Au 12e siècle, dans sa Somme théologique, le dominicain italien Thomas d’Aquin distingue le blasphème des autres péchés et le circonscrit à une atteinte à la sacralité de Dieu. Le blasphème n’existe ainsi qu’en relation avec une norme et un système de croyance. Cette définition laisse place à l’interprétation et ouvre la voie à des usages extensifs de la notion de blasphème. "C'est ce qu'on peut appeler un crime sans victime, en tout cas sans victime directe, et donc un crime symbolique. On va chercher à réparer l'honneur de la divinité qui ne peut pas venir porter plainte par elle-même", explique Corinne Leveleux-Teixeira, historienne du droit.

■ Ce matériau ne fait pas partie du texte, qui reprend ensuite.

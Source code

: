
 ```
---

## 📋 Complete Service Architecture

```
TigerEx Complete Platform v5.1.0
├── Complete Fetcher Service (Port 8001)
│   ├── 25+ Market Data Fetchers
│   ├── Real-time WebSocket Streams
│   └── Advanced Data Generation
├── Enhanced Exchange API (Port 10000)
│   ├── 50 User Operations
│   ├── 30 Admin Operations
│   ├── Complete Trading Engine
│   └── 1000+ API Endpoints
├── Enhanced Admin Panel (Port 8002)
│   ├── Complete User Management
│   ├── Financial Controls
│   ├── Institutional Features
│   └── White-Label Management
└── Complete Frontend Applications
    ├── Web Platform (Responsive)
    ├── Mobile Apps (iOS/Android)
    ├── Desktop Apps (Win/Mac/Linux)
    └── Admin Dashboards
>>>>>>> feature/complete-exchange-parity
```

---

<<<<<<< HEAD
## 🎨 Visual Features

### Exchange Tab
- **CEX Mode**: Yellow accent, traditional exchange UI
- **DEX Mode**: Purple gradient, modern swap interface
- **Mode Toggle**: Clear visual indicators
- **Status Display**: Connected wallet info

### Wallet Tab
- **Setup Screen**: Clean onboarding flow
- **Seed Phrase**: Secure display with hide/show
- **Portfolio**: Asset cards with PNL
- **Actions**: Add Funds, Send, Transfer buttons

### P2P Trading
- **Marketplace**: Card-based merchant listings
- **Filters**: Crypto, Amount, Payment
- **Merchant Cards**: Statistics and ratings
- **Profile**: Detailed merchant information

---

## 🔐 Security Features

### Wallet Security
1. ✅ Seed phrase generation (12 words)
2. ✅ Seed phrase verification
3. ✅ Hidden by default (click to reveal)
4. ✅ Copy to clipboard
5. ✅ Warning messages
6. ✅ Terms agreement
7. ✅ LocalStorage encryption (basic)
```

Quand le blasphème entre dans le droit laïc
Le blasphème entre dans le droit laïc entre la fin du 12e siècle et le 13e siècle, dans un moment d'affirmation du pouvoir monarchique et de transformation de la procédure juridique. Les crimes symboliques peuvent désormais être punis. "Il y a un changement du droit qui permet à un magistrat de devenir lui-même le promoteur de l'accusation", explique Corinne Leveleux-Teixeira. "En cherchant à lutter contre les blasphémateurs, le roi apparaît comme le meilleur lieutenant de Dieu sur Terre, comme le gardien de son honneur. Par conséquent, il [opère] une légitimation de son propre pouvoir."

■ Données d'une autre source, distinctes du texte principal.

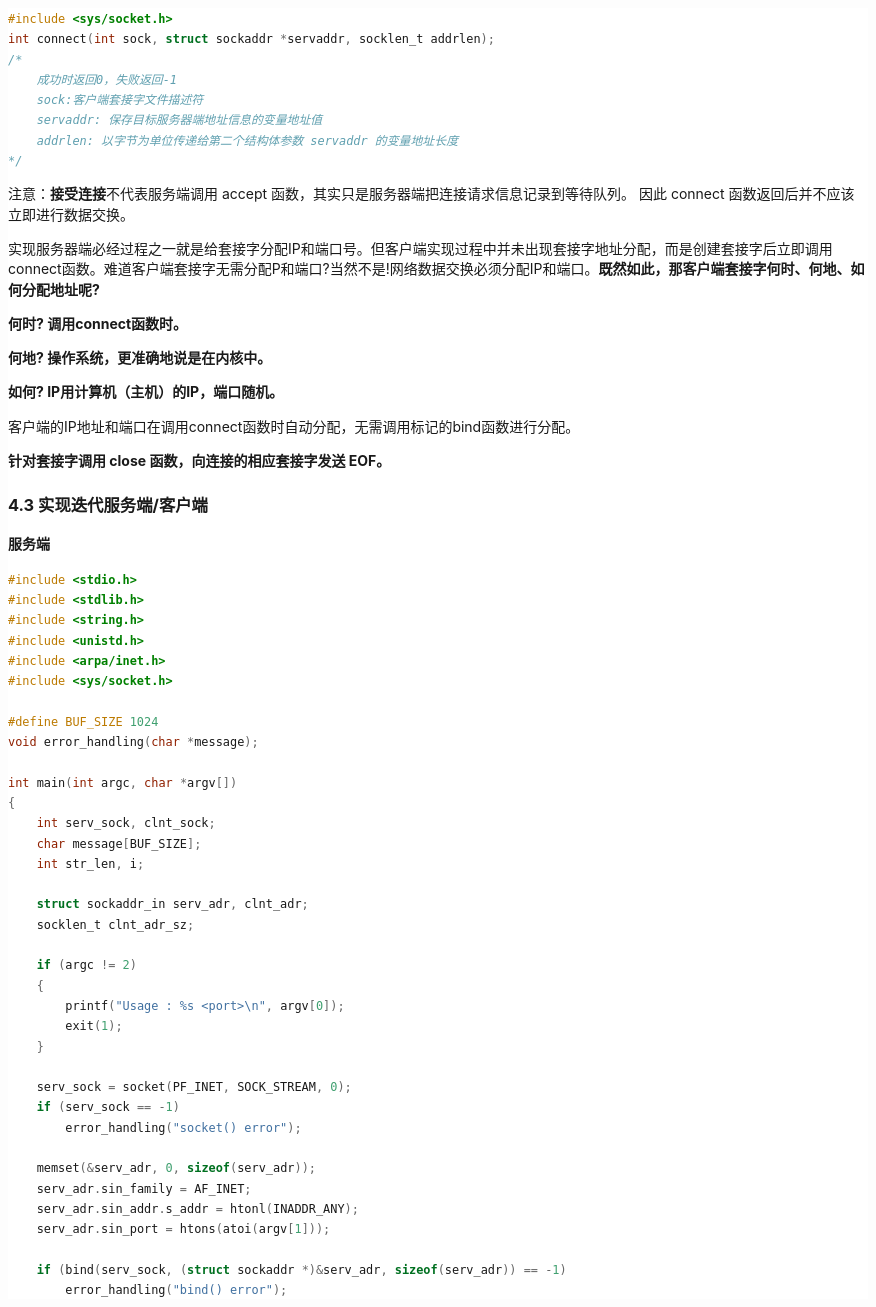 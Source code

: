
```C
#include <sys/socket.h>
int connect(int sock, struct sockaddr *servaddr, socklen_t addrlen);
/*
    成功时返回0，失败返回-1
    sock:客户端套接字文件描述符
    servaddr: 保存目标服务器端地址信息的变量地址值
    addrlen: 以字节为单位传递给第二个结构体参数 servaddr 的变量地址长度
*/
```

注意：**接受连接**不代表服务端调用 accept 函数，其实只是服务器端把连接请求信息记录到等待队列。 因此 connect 函数返回后并不应该立即进行数据交换。

实现服务器端必经过程之一就是给套接字分配IP和端口号。但客户端实现过程中并未出现套接字地址分配，而是创建套接字后立即调用connect函数。难道客户端套接字无需分配P和端口?当然不是!网络数据交换必须分配IP和端口。**既然如此，那客户端套接字何时、何地、如何分配地址呢?**

**何时? 调用connect函数时。**

**何地? 操作系统，更准确地说是在内核中。**

**如何? IP用计算机（主机）的IP，端口随机。**

客户端的IP地址和端口在调用connect函数时自动分配，无需调用标记的bind函数进行分配。



**针对套接字调用 close 函数，向连接的相应套接字发送 EOF。**

### 4.3 实现迭代服务端/客户端

**服务端**

```C
#include <stdio.h>
#include <stdlib.h>
#include <string.h>
#include <unistd.h>
#include <arpa/inet.h>
#include <sys/socket.h>

#define BUF_SIZE 1024
void error_handling(char *message);

int main(int argc, char *argv[])
{
    int serv_sock, clnt_sock;
    char message[BUF_SIZE];
    int str_len, i;

    struct sockaddr_in serv_adr, clnt_adr;
    socklen_t clnt_adr_sz;

    if (argc != 2)
    {
        printf("Usage : %s <port>\n", argv[0]);
        exit(1);
    }

    serv_sock = socket(PF_INET, SOCK_STREAM, 0);
    if (serv_sock == -1)
        error_handling("socket() error");

    memset(&serv_adr, 0, sizeof(serv_adr));
    serv_adr.sin_family = AF_INET;
    serv_adr.sin_addr.s_addr = htonl(INADDR_ANY);
    serv_adr.sin_port = htons(atoi(argv[1]));

    if (bind(serv_sock, (struct sockaddr *)&serv_adr, sizeof(serv_adr)) == -1)
        error_handling("bind() error");
```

Vers 1182, Philippe Auguste adopte la première loi qui criminalise le blasphème. À sa suite, Louis IX – plus connu sous le nom de Saint Louis – se montre particulièrement zélé et adopte quatre ordonnances qui punissent sévèrement les blasphémateurs. Ces textes individualisent le blasphème des autres péchés de langue, comme le parjure, et en font un crime. Ils inaugurent un champ privilégié d’intervention du roi et fondent un socle législatif dont les principes sont répétés jusqu’au 16e siècle, avec plus ou moins de sévérité. Par exemple, au 14e siècle, les peines pour les récidivistes occupent une place croissante dans la législation : en 1348, Philippe de Valois prévoit la mutilation successive des lèvres jusqu’à l’amputation de la langue en cas de récidives multiples.
Malgré cet arsenal pénal, la criminalisation du blasphème reste faible. Les dénonciations et l’accusation de blasphémateurs sont rares et, en cas de procès et de condamnation, les peines pénitentielles – comme l’aumône – et pécuniaires sont majoritaires.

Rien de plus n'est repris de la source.